The new face of the youth-fueled Occupy Wall Street movement is none other than an 84-year-old woman who's spent her life crusading for liberal causes. The image of pepper-sprayed Doril Rainey has quickly gone viral across Twitter, Facebook and Tumblr.

As Rainey's fellow travelers in the Occupy movement hunt for more details about her, here's what we know so far.

The clash with police  As photos from the clash between protesters and police from last night show, the pepper spray was being deployed fairly indiscriminately. When asked about the incident, which also involved the spraying of a pregnant woman and priest, Seattle police spokesman Jeff Kapel said pepper spray is "not age specific. No more dangerous to someone who is 10 or someone who is 80," reports the Associated Press. "We probably wouldn't be using pepper spray if that was the case."

One point worth noting is that her face isn't literally dripping with pepper spray. As The Guardian notes, "The image looks dramatic but it should be noted that the fluid dripping from Rainey's face is probably a solution applied by medics to calm the effects of the pepper spray."

Rainey was last seen being assisted by protesters following the incident. She emailed Dominic Holden at The Stranger alt-weekly describing how it happened.

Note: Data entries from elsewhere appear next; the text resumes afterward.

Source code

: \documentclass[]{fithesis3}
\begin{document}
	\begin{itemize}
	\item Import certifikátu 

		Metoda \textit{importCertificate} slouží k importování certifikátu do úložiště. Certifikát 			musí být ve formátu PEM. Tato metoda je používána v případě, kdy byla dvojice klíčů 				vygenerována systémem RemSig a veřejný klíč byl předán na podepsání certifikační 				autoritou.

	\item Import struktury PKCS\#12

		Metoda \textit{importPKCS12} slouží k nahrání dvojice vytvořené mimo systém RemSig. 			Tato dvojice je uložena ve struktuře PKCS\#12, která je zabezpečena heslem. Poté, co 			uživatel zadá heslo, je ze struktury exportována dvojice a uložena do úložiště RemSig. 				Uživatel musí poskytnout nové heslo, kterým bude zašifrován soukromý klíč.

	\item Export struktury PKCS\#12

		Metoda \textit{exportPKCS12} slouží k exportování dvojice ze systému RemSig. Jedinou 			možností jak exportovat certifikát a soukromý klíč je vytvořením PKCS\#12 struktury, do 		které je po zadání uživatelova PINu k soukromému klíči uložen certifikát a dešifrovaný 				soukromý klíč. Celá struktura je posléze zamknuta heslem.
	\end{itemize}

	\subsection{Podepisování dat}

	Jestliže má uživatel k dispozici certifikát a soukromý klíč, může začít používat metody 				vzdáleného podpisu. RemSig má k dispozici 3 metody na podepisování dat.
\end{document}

Well free speech does have its limits as I found out as the cops shoved their bicycles into the crowd and simultaneously pepper sprayed the so captured protesters. If it had not been for my Hero (Iraq Vet Caleb) I would have been down on the ground and trampled. This is what democracy looks like. It certainly left an impression on the people who rode the No. 1 bus home with me.

Public roles Broadly, Rainey has been active in politics and Seattle public life since the 1950s. A former Sunday schoolteacher, she ran for a seat on the King County Council in the 1970s and came within 400 some votes to get the Republican nomination. During the same period, she was a school board member in Issaquah, a nearby city. Last year, there was talk she would run for mayor but eventually she dismissed the idea saying, "I am old and should learn to be old, stay home, watch TV and sit still." But that doesn't mean she doesn't have a good rapport with the current mayor. On Twitter, one of her fellow Seattle supporters Norman Sigler posted an amicable photo of Rainey, himself and Seattle mayor Mike McGinn:

Her activism Born in Austria, Rainey came to the U.S. in 1956 following her work as a technical translator in the U.S. Army in Europe, she explained last year on the Talking Stick, a weekly show on public-access television. Describing why she left Austria she said "it's a great country but it's a really bureaucratic country." She is an activist across a range of issues including non-violence in foreign affairs, feminism and local transportation. In the interview, a sort of celebration of her life's work, she voiced disapproval for the "car takeover" in Seattle and how parking lots are detrimental to the general welfare of the city, among other things:

The tech-savvy activist also has her own blog called Old Lady in Combat Boots where she describes herself as an "all-around troublemaker." "I believe change begins in the streets, and all citizens have the power to make a difference," she writes in the blog's about section. "Together we can make our voices heard in the ivory towers of government, so lace up your combat boots, log in and turn on!" She hasn't quite kept the blog running: the last post is from 2009. Past posts include articles on feminism and tunnel projects. Other activities include being a member of the Seattle chapter of Women in the Black. According to its website, it's an international network of women who "stand in silent vigil, calling for peace, justice and non-violent solutions to conflict." The Toronto Star exchanged e-mails with Mike McCormick, the producer of the Talking Stick, who said Rainey is "a role model among activists that walks the walk." He added, “She's passionate, thoughtful, well informed, dogged, fearless, in-your-face but not in an intimidating way, warm, caring, humorous, doesn't pull her punches kinda activist you want right next to you when the s--t hits the fan.”